▶ [WHAT YOU SHOULD DO] In the data that follows, how many lines contain the word "High"? Give only that number.

(Stored data)
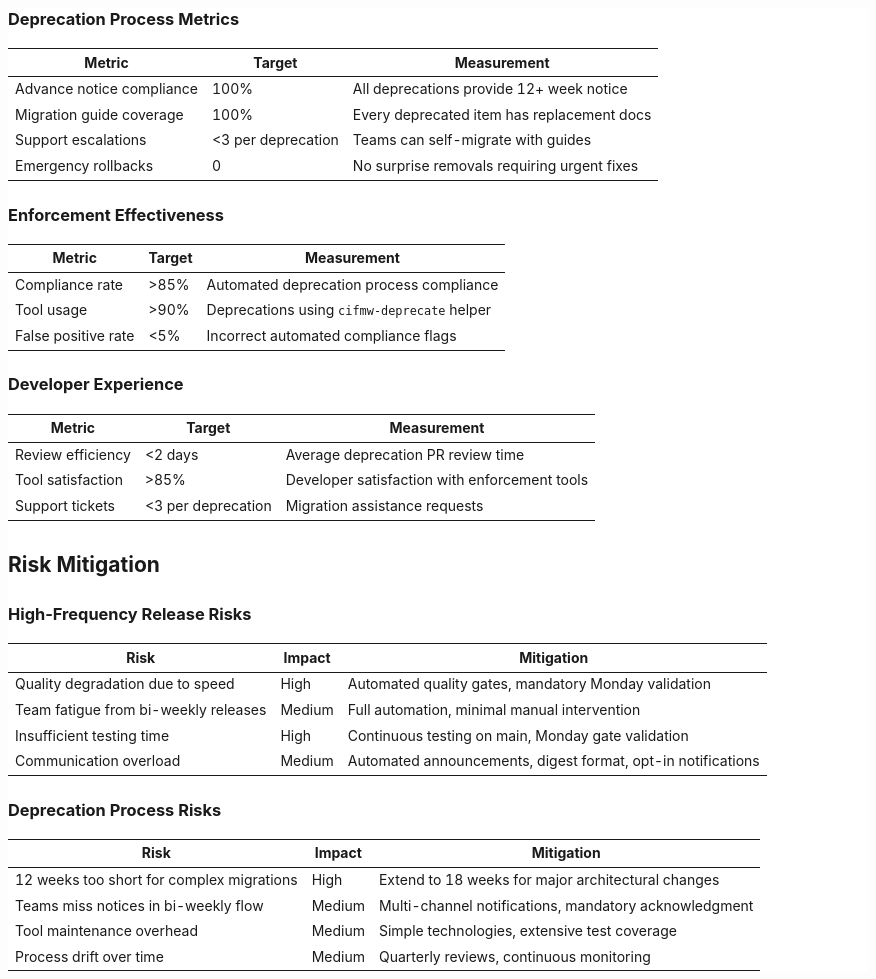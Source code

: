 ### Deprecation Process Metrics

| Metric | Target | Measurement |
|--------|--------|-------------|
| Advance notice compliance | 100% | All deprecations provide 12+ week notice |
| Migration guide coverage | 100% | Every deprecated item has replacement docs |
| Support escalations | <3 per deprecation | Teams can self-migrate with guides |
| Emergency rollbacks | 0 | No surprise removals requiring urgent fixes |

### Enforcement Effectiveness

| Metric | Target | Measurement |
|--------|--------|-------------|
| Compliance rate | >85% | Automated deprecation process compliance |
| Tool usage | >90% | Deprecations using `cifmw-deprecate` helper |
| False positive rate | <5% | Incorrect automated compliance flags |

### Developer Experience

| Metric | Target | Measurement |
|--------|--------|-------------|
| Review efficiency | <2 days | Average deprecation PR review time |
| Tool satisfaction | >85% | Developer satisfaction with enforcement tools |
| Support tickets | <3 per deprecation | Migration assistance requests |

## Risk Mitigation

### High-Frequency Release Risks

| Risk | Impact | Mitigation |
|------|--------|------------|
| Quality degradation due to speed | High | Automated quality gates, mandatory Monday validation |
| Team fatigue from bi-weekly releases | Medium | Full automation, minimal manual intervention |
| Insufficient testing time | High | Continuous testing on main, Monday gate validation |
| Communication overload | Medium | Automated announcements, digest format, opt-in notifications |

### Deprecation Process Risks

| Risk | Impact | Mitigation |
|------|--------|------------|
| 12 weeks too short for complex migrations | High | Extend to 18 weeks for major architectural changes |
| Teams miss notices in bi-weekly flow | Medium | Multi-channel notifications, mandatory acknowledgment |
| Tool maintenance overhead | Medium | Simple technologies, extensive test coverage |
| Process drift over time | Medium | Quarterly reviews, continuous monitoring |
--
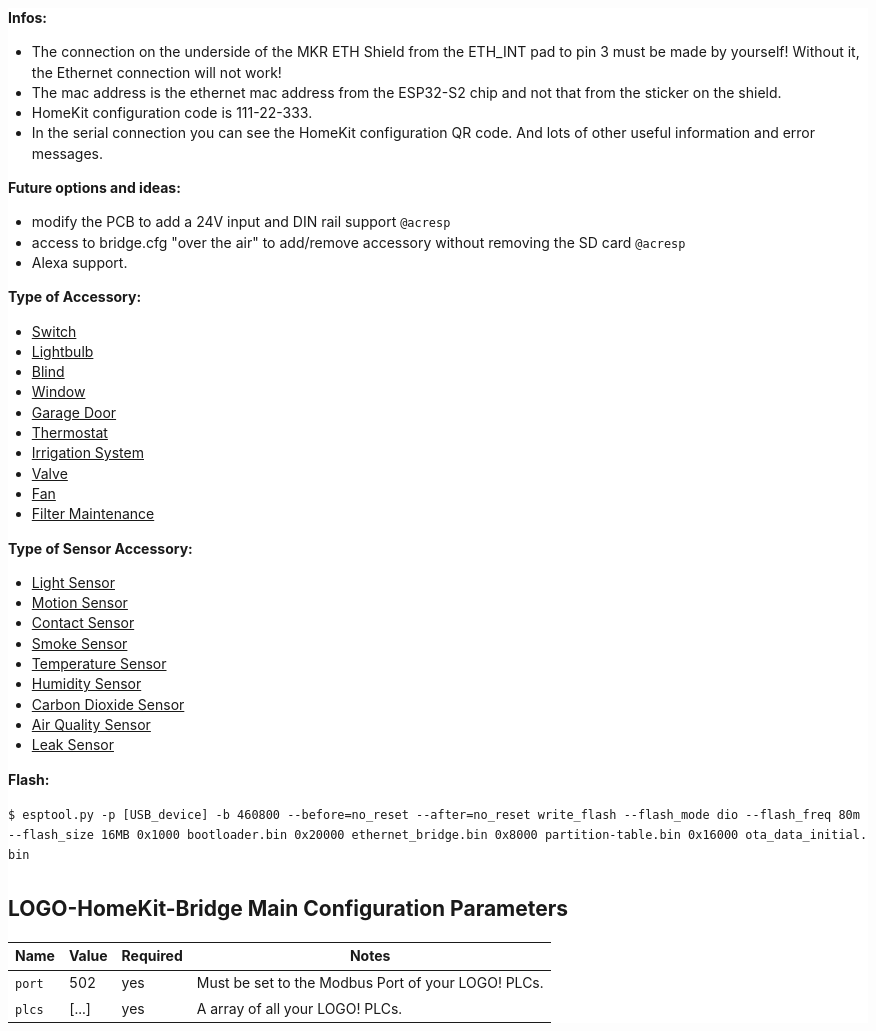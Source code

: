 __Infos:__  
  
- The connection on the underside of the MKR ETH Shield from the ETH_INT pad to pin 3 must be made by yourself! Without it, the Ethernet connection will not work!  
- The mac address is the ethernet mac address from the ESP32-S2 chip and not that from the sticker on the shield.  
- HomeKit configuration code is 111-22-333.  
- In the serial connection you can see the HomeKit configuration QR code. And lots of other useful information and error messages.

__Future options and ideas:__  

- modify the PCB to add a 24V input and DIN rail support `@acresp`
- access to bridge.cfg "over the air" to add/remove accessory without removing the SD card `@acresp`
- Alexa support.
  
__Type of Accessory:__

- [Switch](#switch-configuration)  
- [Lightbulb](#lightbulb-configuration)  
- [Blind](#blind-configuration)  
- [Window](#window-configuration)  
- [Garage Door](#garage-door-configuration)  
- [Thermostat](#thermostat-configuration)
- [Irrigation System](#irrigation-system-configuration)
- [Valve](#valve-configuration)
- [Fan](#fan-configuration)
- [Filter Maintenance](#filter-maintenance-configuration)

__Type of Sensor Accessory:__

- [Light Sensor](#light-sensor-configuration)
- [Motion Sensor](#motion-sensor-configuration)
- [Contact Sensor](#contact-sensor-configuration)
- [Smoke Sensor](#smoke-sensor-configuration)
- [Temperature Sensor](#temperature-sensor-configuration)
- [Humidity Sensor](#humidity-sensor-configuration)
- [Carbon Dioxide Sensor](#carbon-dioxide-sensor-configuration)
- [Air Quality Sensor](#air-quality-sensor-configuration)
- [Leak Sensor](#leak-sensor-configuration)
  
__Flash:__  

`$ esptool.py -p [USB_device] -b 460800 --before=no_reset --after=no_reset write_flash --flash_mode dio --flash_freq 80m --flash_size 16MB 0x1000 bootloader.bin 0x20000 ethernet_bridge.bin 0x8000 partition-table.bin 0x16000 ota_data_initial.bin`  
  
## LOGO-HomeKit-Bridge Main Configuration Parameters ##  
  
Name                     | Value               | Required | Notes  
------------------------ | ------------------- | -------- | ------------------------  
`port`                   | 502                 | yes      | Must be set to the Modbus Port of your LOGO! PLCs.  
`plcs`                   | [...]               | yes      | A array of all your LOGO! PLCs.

▶ [SOLVED PROBLEM] 4